In a year where even some of the best documentaries have been hindered by unshakable, reverential worship of their subjects, Won’t You be My Neighbor? stands out. Not because producer/director Morgan Neville doesn’t show supreme respect for the life and work of Fred Rogers, but because Neville manages to highlight the complexities of his character in a way that – though it might not seem possible – serves to elevate the great educator and television host’s legacy.
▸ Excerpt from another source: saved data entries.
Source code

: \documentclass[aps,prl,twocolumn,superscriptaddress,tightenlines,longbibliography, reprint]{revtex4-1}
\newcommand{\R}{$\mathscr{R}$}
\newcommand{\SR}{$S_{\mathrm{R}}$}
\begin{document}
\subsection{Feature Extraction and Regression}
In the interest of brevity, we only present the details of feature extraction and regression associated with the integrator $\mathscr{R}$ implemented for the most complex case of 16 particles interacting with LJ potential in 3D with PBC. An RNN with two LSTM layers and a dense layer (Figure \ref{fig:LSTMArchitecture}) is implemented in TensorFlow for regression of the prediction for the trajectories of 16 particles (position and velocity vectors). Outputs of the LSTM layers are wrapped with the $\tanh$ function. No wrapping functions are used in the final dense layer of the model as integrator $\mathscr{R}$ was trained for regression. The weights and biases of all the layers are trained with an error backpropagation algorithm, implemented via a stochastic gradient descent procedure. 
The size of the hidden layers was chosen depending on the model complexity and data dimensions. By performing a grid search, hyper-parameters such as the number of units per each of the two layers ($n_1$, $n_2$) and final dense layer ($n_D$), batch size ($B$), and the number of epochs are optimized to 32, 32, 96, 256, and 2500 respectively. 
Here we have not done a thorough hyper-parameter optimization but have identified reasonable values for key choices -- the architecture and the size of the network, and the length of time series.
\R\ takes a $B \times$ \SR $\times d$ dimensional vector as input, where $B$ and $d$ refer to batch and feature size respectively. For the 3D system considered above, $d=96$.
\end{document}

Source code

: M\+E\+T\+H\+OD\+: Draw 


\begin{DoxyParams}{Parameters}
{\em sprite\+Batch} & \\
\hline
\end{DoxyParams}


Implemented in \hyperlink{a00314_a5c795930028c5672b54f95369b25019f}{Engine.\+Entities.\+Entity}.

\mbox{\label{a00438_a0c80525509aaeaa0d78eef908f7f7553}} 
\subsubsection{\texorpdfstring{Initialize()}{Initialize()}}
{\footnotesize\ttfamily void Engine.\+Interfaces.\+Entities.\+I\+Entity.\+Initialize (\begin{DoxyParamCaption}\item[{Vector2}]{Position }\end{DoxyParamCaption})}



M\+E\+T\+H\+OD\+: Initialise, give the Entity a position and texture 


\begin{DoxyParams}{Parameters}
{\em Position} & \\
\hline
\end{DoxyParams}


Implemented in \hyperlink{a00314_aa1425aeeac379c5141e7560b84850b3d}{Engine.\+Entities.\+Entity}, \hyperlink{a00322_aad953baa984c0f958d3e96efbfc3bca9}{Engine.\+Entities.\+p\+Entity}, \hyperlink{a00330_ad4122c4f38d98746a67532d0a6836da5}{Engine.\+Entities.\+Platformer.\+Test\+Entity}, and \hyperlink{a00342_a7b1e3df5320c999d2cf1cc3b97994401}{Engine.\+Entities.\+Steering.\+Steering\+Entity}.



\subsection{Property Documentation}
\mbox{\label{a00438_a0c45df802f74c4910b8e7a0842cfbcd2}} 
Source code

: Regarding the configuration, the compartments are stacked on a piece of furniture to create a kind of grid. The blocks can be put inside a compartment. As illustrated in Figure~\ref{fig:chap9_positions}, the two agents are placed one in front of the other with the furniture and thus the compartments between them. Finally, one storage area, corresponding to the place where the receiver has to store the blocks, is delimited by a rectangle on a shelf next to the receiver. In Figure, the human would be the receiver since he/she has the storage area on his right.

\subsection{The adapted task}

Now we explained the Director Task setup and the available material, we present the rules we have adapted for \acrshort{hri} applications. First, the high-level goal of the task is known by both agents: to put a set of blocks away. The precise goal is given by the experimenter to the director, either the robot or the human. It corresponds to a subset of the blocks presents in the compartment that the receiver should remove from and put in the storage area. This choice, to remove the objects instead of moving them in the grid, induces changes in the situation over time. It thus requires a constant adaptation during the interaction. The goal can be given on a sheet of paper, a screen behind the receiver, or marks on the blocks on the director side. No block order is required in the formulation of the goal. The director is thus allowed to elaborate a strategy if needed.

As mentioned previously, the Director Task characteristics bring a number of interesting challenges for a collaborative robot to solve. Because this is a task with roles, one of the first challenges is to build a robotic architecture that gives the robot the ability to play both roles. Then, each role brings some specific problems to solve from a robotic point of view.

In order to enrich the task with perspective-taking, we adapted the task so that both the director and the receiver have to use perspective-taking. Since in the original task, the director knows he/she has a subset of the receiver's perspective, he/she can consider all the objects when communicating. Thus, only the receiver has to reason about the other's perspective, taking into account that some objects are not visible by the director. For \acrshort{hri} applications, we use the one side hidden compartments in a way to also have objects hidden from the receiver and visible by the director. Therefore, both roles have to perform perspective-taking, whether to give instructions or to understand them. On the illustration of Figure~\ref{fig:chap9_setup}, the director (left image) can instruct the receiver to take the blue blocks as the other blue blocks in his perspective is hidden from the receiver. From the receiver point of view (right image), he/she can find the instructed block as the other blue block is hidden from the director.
At the dawn of television, Mister Rogers, as he was affectionately known to children across America, was as unique and curious a figure as he would be if he got his start in the industry today. A Presbyterian minister who saw the value in using TV as a medium for education long before most, Won’t You be My Neighbor? reveals how a quiet, slow speaking, deceptively simple man became one of the most important and iconic figures to ever grace the screen. From a troubled childhood plagued with illness, to his reception of a Lifetime Achievement Award at the Emmys, every step is laid out thoughtfully and insightfully.
For millions of viewers, the documentary is sure to inspire pangs of nostalgia, and even some melancholy. Having played such a fundamental part in their upbringing, the sight of Mister Rogers walking through the front door of his home, hanging his cardigan, and singing the theme song to his 31 season-long show Mister Rogers’ Neighborhood might feel akin to watching old home movies. Yet there is an undoubted sense of wonder and joy to be found in the film even for those who know little about Rogers’ work going in.
There’s a disarming wholesomeness to the man that can’t be ignored, nor denied. Few represent such a precise balance between integrity, authority, and vulnerability, and fewer still have managed to translate that into stories that educate children, and move adults in equal measure.
There’s no better example of this than the time when Rogers spoke to the United States Senate Subcommittee on Communications in an attempt to maintain funding for the Public Broadcasting Service. Many may have already seen Rogers’ speech to subcommittee chairman Senator Pastore online, but Won’t You be My Neighbor? contextualises it in a way that shows just how tremendous his feat on that day truly was. The same goes for a range of other memorable moments, from his addressing of the Robert Kennedy assassination to the heartrending performance of “Sometimes I Wonder if I’m a Mistake”.
Rogers is remembered, his son half-jokes, as “the second Christ”, but Neville portrays him as just as human as the rest of us. He would use the voice of his character Lady Elaine to pull his kids in line, struggling to discipline them personally and, despite his formal appearance, would often play practical jokes while on set. He washed his feet alongside black co-star Francois Clemmons on screen – an act considered socially unacceptable at the time – but when he found out Clemmons was gay, encouraged him to marry a woman to protect the show (the marriage would quickly fail, and Rogers eventually came to support Clemmons’ sexual preferences).
Yes, Rogers was as human as the rest of us, but that’s what made him all the more extraordinary.
“Television has the chance of building a real community out of an entire country”, he declares in one of the interviews seen throughout Won’t You be My Neighbor? That wasn’t just a whimsical statement; it was the belief that drove Rogers’ entire life and career. Despite everything that dared work against him, Rogers persevered, and left an indelible mark on millions.
Neville captures that wonderfully in a documentary that deserves to be watched by all. It is emotional, it is well made, and it is inspiring. We may never see the likes of Fred Rogers again, but that’s not something to despair about. Everything Mister Rogers did, he did not to make us realise how special he was, but how special we are, and the difference everyone is capable of making in the world.